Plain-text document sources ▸
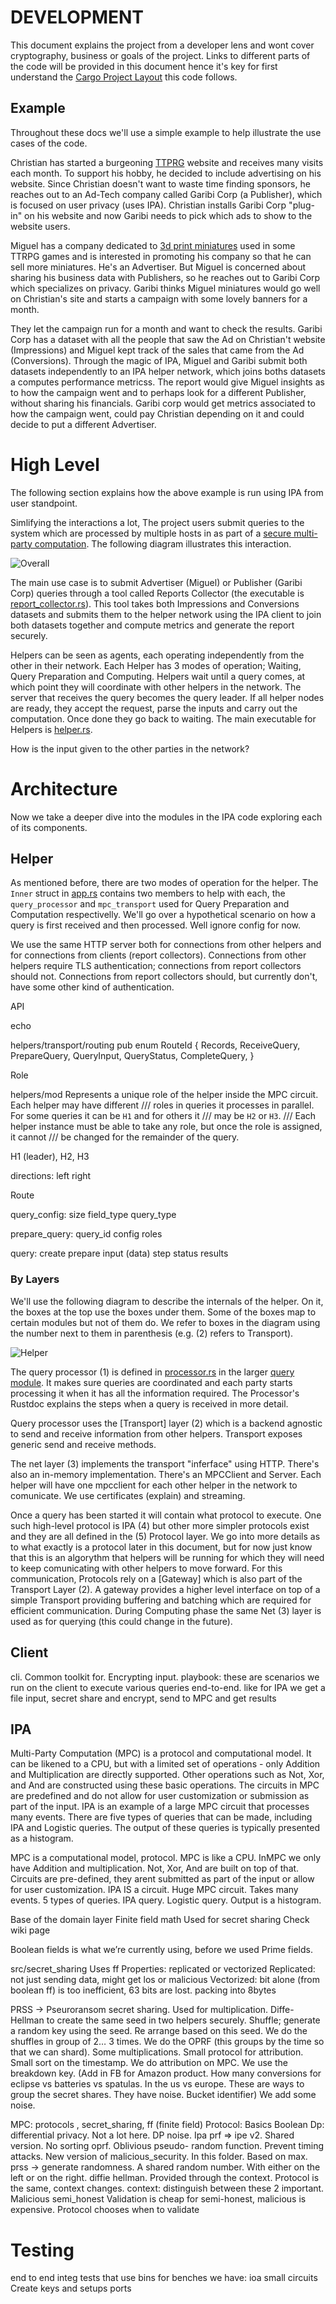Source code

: # DEVELOPMENT

This document explains the project from a developer lens and wont cover cryptography, business or goals of the project. Links to different parts of the code will be provided in this document hence it's key for first understand the [Cargo Project Layout](https://doc.rust-lang.org/cargo/guide/project-layout.html) this code follows.

## Example

Throughout these docs we'll use a simple example to help illustrate the use cases of the code.

Christian has started a burgeoning [TTPRG](https://en.wikipedia.org/wiki/Tabletop_role-playing_game) website and receives many visits each month. To support his hobby, he decided to include advertising on his website. Since Christian doesn't want to waste time finding sponsors, he reaches out to an Ad-Tech company called Garibi Corp (a Publisher), which is focused on user privacy (uses IPA). Christian installs Garibi Corp "plug-in" on his website and now Garibi needs to pick which ads to show to the website users.

Miguel has a company dedicated to [3d print miniatures](https://all3dp.com/2/3d-printing-miniatures-get-started) used in some TTRPG games and is interested in promoting his company so that he can sell more miniatures. He's an Advertiser. But Miguel is concerned about sharing his business data with Publishers, so he reaches out to Garibi Corp which specializes on privacy. Garibi thinks Miguel miniatures would go well on Christian's site and starts a campaign with some lovely banners for a month.

They let the campaign run for a month and want to check the results. Garibi Corp has a dataset with all the people that saw the Ad on Christian't website (Impressions) and Miguel kept track of the sales that came from the Ad (Conversions). Through the magic of IPA, Miguel and Garibi submit both datasets independently to an IPA helper network, which joins boths datasets a computes performance metricss. The report would give Miguel insights as to how the campaign went and to perhaps look for a different Publisher, without sharing his financials. Garibi corp would get metrics associated to how the campaign went, could pay Christian depending on it and could decide to put a different Advertiser.


# High Level

The following section explains how the above example is run using IPA from user standpoint.

Simlifying the interactions a lot, The project users submit queries to the system which are processed by multiple hosts in as part of a [secure multi-party computation](https://en.wikipedia.org/wiki/Secure_multi-party_computation). The following diagram illustrates this interaction.

![Overall](./ipa-core/images/code_overall.drawio.png)

The main use case is to submit Advertiser (Miguel) or Publisher (Garibi Corp) queries through a tool called Reports Collector (the executable is [report_collector.rs](./ipa-core/src/bin/report_collector.rs)). This tool takes both Impressions and Conversions datasets and submits them to the helper network using the IPA client to join both datasets together and compute metrics and generate the report securely.

Helpers can be seen as agents, each operating independently from the other in their network. Each Helper has 3 modes of operation; Waiting, Query Preparation and Computing. Helpers wait until a query comes, at which point they will coordinate with other helpers in the network. The server that receives the query becomes the query leader. If all helper nodes are ready, they accept the request, parse the inputs and carry out the computation. Once done they go back to waiting. The main executable for Helpers is [helper.rs](./ipa-core/src/bin/helper.rs).

How is the input given to the other parties in the network?

# Architecture 

Now we take a deeper dive into the modules in the IPA code exploring each of its components.

## Helper

As mentioned before, there are two modes of operation for the helper. The `Inner` struct in [app.rs](./ipa-core/src/app.rs) contains two members to help with each, the `query_processor` and `mpc_transport` used for Query Preparation and Computation respectivelly.  We'll go over a hypothetical scenario on how a query is first received and then processed. Well ignore config for now.


We use the same HTTP server both for connections from other helpers and for connections from clients (report collectors). Connections from other helpers require TLS authentication; connections from report collectors should not. Connections from report collectors should, but currently don't, have some other kind of authentication.

API

echo

helpers/transport/routing
pub enum RouteId {
    Records,
    ReceiveQuery,
    PrepareQuery,
    QueryInput,
    QueryStatus,
    CompleteQuery,
}

Role

helpers/mod
Represents a unique role of the helper inside the MPC circuit. Each helper may have different
/// roles in queries it processes in parallel. For some queries it can be `H1` and for others it
/// may be `H2` or `H3`.
/// Each helper instance must be able to take any role, but once the role is assigned, it cannot
/// be changed for the remainder of the query.

H1 (leader), H2, H3

directions: left right

Route

query_config:
size
field_type
query_type

prepare_query:
query_id
config
roles

query:
create
prepare
input (data)
step
status
results


### By Layers

We'll use the following diagram to describe the internals of the helper. On it, the boxes at the top use the boxes under them. Some of the boxes map to certain modules but not of them do. We refer to boxes in the diagram using the number next to them in parenthesis (e.g. (2) refers to Transport).

![Helper](./ipa-core/images/helper.drawio.png)

The query processor (1) is defined in [processor.rs](ipa-core/src/query/processor.rs) in the larger [query module](ipa-core/src/query/mod.rs). It makes sure queries are coordinated and each party starts processing it when it has all the information required. The Processor's Rustdoc explains the steps when a query is received in more detail.

Query processor uses the [Transport] layer (2) which is a backend agnostic to send and receive information from other helpers. Transport exposes generic send and receive methods.

The net layer (3) implements the transport "inferface" using HTTP. There's also an in-memory implementation. There's an MPCClient and Server. Each helper will have one mpcclient for each other helper in the network to comunicate. We use certificates (explain) and streaming.

Once a query has been started it will contain what protocol to execute. One such high-level protocol is IPA (4) but other more simpler protocols exist and they are all defined in the (5) Protocol layer. We go into more details as to what exactly is a protocol later in this document, but for now just know that this is an algorythm that helpers will be running for which they will need to keep comunicating with other helpers to move forward. For this communication, Protocols rely on a [Gateway] which is also part of the Transport Layer (2). A gateway provides a higher level interface on top of a simple Transport providing buffering and batching which are required for efficient communication. During Computing phase the same Net (3) layer is used as for querying (this could change in the future).


## Client

cli. Common toolkit for. Encrypting input.
playbook: these are scenarios we run on the client to execute various queries end-to-end. like for IPA we get a file input, secret share and encrypt, send to MPC and get results

## IPA

Multi-Party Computation (MPC) is a protocol and computational model. It can be likened to a CPU, but with a limited set of operations - only Addition and Multiplication are directly supported. Other operations such as Not, Xor, and And are constructed using these basic operations.
The circuits in MPC are predefined and do not allow for user customization or submission as part of the input.
IPA is an example of a large MPC circuit that processes many events. There are five types of queries that can be made, including IPA and Logistic queries. The output of these queries is typically presented as a histogram.



MPC is a computational model, protocol.
MPC is like a CPU. InMPC we only have Addition and multiplication. Not, Xor, And are built on top of that.
Circuits are pre-defined, they arent submitted as part of the input or allow for user customization.
IPA IS a circuit. Huge MPC circuit. Takes many events.
5 types of queries. IPA query. Logistic query.
Output is a histogram.

Base of the domain layer
Finite field math
Used for secret sharing
Check wiki page

Boolean fields is what we’re currently using, before we used Prime fields.

src/secret_sharing
Uses ff
Properties: replicated or vectorized 
Replicated: not just sending data, might get los or malicious
Vectorized: bit alone (from boolean ff) is too inefficient, 63 bits are lost. packing into 8bytes



PRSS -> Pseuroransom secret sharing. Used for multiplication.
Diffe-Hellman to create the same seed in two helpers securely.
Shuffle; generate a random key using the seed. Re arrange based on this seed.
We do the shuffles in group of 2… 3 times.
We do the OPRF (this groups by the time so that we can shard). Some multiplications.
Small protocol for attribution. Small sort on the timestamp. We do attribution on MPC.
We use the breakdown key. (Add in FB for Amazon product. How many conversions for eclipse vs batteries vs spatulas. In the us vs europe. These are ways to group the secret shares. They have noise. Bucket identifier)
We add some noise.



MPC: protocols , secret_sharing, ff (finite field)
Protocol:
Basics
Boolean
Dp: differential privacy. Not a lot here. DP noise.
Ipa prf => ipe v2. Shared version. No sorting oprf. Oblivious pseudo- random function. Prevent timing attacks.
New version of malicious_security. In this folder. Based on max.
prss -> generate randomness. A shared random number. With either on the left or on the right. diffie hellman. Provided through the context.
Protocol is the same, context changes.
context: distinguish between these 2 important.
Malicious
semi_honest
Validation is cheap for semi-honest, malicious is expensive. Protocol chooses when to validate



# Testing

end to end integ tests that use bins
for benches we have:
ioa
small circuits
Create keys and setups ports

WHAT TO DO ▸ Although the records contain pictures, only their text should be repeated, exactly as it appears.

EXERCISE OUTPUT ▸
Source code

: # DEVELOPMENT

This document explains the project from a developer lens and wont cover cryptography, business or goals of the project. Links to different parts of the code will be provided in this document hence it's key for first understand the [Cargo Project Layout](https://doc.rust-lang.org/cargo/guide/project-layout.html) this code follows.

## Example

Throughout these docs we'll use a simple example to help illustrate the use cases of the code.

Christian has started a burgeoning [TTPRG](https://en.wikipedia.org/wiki/Tabletop_role-playing_game) website and receives many visits each month. To support his hobby, he decided to include advertising on his website. Since Christian doesn't want to waste time finding sponsors, he reaches out to an Ad-Tech company called Garibi Corp (a Publisher), which is focused on user privacy (uses IPA). Christian installs Garibi Corp "plug-in" on his website and now Garibi needs to pick which ads to show to the website users.

Miguel has a company dedicated to [3d print miniatures](https://all3dp.com/2/3d-printing-miniatures-get-started) used in some TTRPG games and is interested in promoting his company so that he can sell more miniatures. He's an Advertiser. But Miguel is concerned about sharing his business data with Publishers, so he reaches out to Garibi Corp which specializes on privacy. Garibi thinks Miguel miniatures would go well on Christian's site and starts a campaign with some lovely banners for a month.

They let the campaign run for a month and want to check the results. Garibi Corp has a dataset with all the people that saw the Ad on Christian't website (Impressions) and Miguel kept track of the sales that came from the Ad (Conversions). Through the magic of IPA, Miguel and Garibi submit both datasets independently to an IPA helper network, which joins boths datasets a computes performance metricss. The report would give Miguel insights as to how the campaign went and to perhaps look for a different Publisher, without sharing his financials. Garibi corp would get metrics associated to how the campaign went, could pay Christian depending on it and could decide to put a different Advertiser.


# High Level

The following section explains how the above example is run using IPA from user standpoint.

Simlifying the interactions a lot, The project users submit queries to the system which are processed by multiple hosts in as part of a [secure multi-party computation](https://en.wikipedia.org/wiki/Secure_multi-party_computation). The following diagram illustrates this interaction.

![Overall](./ipa-core/images/code_overall.drawio.png)

The main use case is to submit Advertiser (Miguel) or Publisher (Garibi Corp) queries through a tool called Reports Collector (the executable is [report_collector.rs](./ipa-core/src/bin/report_collector.rs)). This tool takes both Impressions and Conversions datasets and submits them to the helper network using the IPA client to join both datasets together and compute metrics and generate the report securely.

Helpers can be seen as agents, each operating independently from the other in their network. Each Helper has 3 modes of operation; Waiting, Query Preparation and Computing. Helpers wait until a query comes, at which point they will coordinate with other helpers in the network. The server that receives the query becomes the query leader. If all helper nodes are ready, they accept the request, parse the inputs and carry out the computation. Once done they go back to waiting. The main executable for Helpers is [helper.rs](./ipa-core/src/bin/helper.rs).

How is the input given to the other parties in the network?

# Architecture 

Now we take a deeper dive into the modules in the IPA code exploring each of its components.

## Helper

As mentioned before, there are two modes of operation for the helper. The `Inner` struct in [app.rs](./ipa-core/src/app.rs) contains two members to help with each, the `query_processor` and `mpc_transport` used for Query Preparation and Computation respectivelly.  We'll go over a hypothetical scenario on how a query is first received and then processed. Well ignore config for now.


We use the same HTTP server both for connections from other helpers and for connections from clients (report collectors). Connections from other helpers require TLS authentication; connections from report collectors should not. Connections from report collectors should, but currently don't, have some other kind of authentication.

API

echo

helpers/transport/routing
pub enum RouteId {
    Records,
    ReceiveQuery,
    PrepareQuery,
    QueryInput,
    QueryStatus,
    CompleteQuery,
}

Role

helpers/mod
Represents a unique role of the helper inside the MPC circuit. Each helper may have different
/// roles in queries it processes in parallel. For some queries it can be `H1` and for others it
/// may be `H2` or `H3`.
/// Each helper instance must be able to take any role, but once the role is assigned, it cannot
/// be changed for the remainder of the query.

H1 (leader), H2, H3

directions: left right

Route

query_config:
size
field_type
query_type

prepare_query:
query_id
config
roles

query:
create
prepare
input (data)
step
status
results


### By Layers

We'll use the following diagram to describe the internals of the helper. On it, the boxes at the top use the boxes under them. Some of the boxes map to certain modules but not of them do. We refer to boxes in the diagram using the number next to them in parenthesis (e.g. (2) refers to Transport).

![Helper](./ipa-core/images/helper.drawio.png)

The query processor (1) is defined in [processor.rs](ipa-core/src/query/processor.rs) in the larger [query module](ipa-core/src/query/mod.rs). It makes sure queries are coordinated and each party starts processing it when it has all the information required. The Processor's Rustdoc explains the steps when a query is received in more detail.

Query processor uses the [Transport] layer (2) which is a backend agnostic to send and receive information from other helpers. Transport exposes generic send and receive methods.

The net layer (3) implements the transport "inferface" using HTTP. There's also an in-memory implementation. There's an MPCClient and Server. Each helper will have one mpcclient for each other helper in the network to comunicate. We use certificates (explain) and streaming.

Once a query has been started it will contain what protocol to execute. One such high-level protocol is IPA (4) but other more simpler protocols exist and they are all defined in the (5) Protocol layer. We go into more details as to what exactly is a protocol later in this document, but for now just know that this is an algorythm that helpers will be running for which they will need to keep comunicating with other helpers to move forward. For this communication, Protocols rely on a [Gateway] which is also part of the Transport Layer (2). A gateway provides a higher level interface on top of a simple Transport providing buffering and batching which are required for efficient communication. During Computing phase the same Net (3) layer is used as for querying (this could change in the future).


## Client

cli. Common toolkit for. Encrypting input.
playbook: these are scenarios we run on the client to execute various queries end-to-end. like for IPA we get a file input, secret share and encrypt, send to MPC and get results

## IPA

Multi-Party Computation (MPC) is a protocol and computational model. It can be likened to a CPU, but with a limited set of operations - only Addition and Multiplication are directly supported. Other operations such as Not, Xor, and And are constructed using these basic operations.
The circuits in MPC are predefined and do not allow for user customization or submission as part of the input.
IPA is an example of a large MPC circuit that processes many events. There are five types of queries that can be made, including IPA and Logistic queries. The output of these queries is typically presented as a histogram.



MPC is a computational model, protocol.
MPC is like a CPU. InMPC we only have Addition and multiplication. Not, Xor, And are built on top of that.
Circuits are pre-defined, they arent submitted as part of the input or allow for user customization.
IPA IS a circuit. Huge MPC circuit. Takes many events.
5 types of queries. IPA query. Logistic query.
Output is a histogram.

Base of the domain layer
Finite field math
Used for secret sharing
Check wiki page

Boolean fields is what we’re currently using, before we used Prime fields.

src/secret_sharing
Uses ff
Properties: replicated or vectorized 
Replicated: not just sending data, might get los or malicious
Vectorized: bit alone (from boolean ff) is too inefficient, 63 bits are lost. packing into 8bytes



PRSS -> Pseuroransom secret sharing. Used for multiplication.
Diffe-Hellman to create the same seed in two helpers securely.
Shuffle; generate a random key using the seed. Re arrange based on this seed.
We do the shuffles in group of 2… 3 times.
We do the OPRF (this groups by the time so that we can shard). Some multiplications.
Small protocol for attribution. Small sort on the timestamp. We do attribution on MPC.
We use the breakdown key. (Add in FB for Amazon product. How many conversions for eclipse vs batteries vs spatulas. In the us vs europe. These are ways to group the secret shares. They have noise. Bucket identifier)
We add some noise.



MPC: protocols , secret_sharing, ff (finite field)
Protocol:
Basics
Boolean
Dp: differential privacy. Not a lot here. DP noise.
Ipa prf => ipe v2. Shared version. No sorting oprf. Oblivious pseudo- random function. Prevent timing attacks.
New version of malicious_security. In this folder. Based on max.
prss -> generate randomness. A shared random number. With either on the left or on the right. diffie hellman. Provided through the context.
Protocol is the same, context changes.
context: distinguish between these 2 important.
Malicious
semi_honest
Validation is cheap for semi-honest, malicious is expensive. Protocol chooses when to validate



# Testing

end to end integ tests that use bins
for benches we have:
ioa
small circuits
Create keys and setups ports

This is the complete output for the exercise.